Alten R, Gram H, Joosten LA, van den Berg WB, Sieper J, Wassenberg S, Burmester G, van Riel P, Diaz-Lorente M, Bruin GJ, Woodworth TG, Rordorf C, Batard Y, Wright AM, Jung T - Arthritis Res. Ther. (2008)

Bottom Line: A statistically significant reduction in disease activity score was observed after 4 weeks in the 10 mg/kg group.ACZ885 was well tolerated.ACZ885 administration to methotrexate-refractory patients resulted in clinical improvement in a subset of patients.

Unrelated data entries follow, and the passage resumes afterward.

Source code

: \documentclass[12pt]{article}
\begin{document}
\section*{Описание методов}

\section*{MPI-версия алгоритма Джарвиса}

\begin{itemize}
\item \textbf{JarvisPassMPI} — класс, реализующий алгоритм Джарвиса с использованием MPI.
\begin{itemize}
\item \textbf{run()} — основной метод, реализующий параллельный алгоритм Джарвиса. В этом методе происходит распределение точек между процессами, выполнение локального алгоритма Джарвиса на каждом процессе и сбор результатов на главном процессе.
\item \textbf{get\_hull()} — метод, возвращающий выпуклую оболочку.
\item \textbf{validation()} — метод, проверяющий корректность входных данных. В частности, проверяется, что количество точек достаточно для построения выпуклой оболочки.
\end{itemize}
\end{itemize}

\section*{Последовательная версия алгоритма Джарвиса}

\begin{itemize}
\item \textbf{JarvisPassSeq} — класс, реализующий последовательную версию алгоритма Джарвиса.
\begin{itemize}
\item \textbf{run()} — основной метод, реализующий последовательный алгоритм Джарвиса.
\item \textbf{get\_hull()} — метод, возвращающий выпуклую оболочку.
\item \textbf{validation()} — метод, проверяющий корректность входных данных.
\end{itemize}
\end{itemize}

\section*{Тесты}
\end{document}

View Article: PubMed Central - HTML - PubMed

Affiliation: Department of Internal Medicine II, Rheumatology, Schlosspark-Klinik Teaching Hospital Charité University Medicine Berlin, Heubnerweg, D-14059 Berlin, Germany.

ABSTRACT

Introduction: IL-1beta is a proinflammatory cytokine driving joint inflammation as well as systemic signs of inflammation, such as fever and acute phase protein production.

Methods: ACZ885, a fully human monoclonal antibody that neutralizes the bioactivity of human IL-1beta, was generated to study the potent and long-lasting neutralization of IL-1beta in mechanistic animal models as well as in a proof-of-concept study in patients with rheumatoid arthritis (RA).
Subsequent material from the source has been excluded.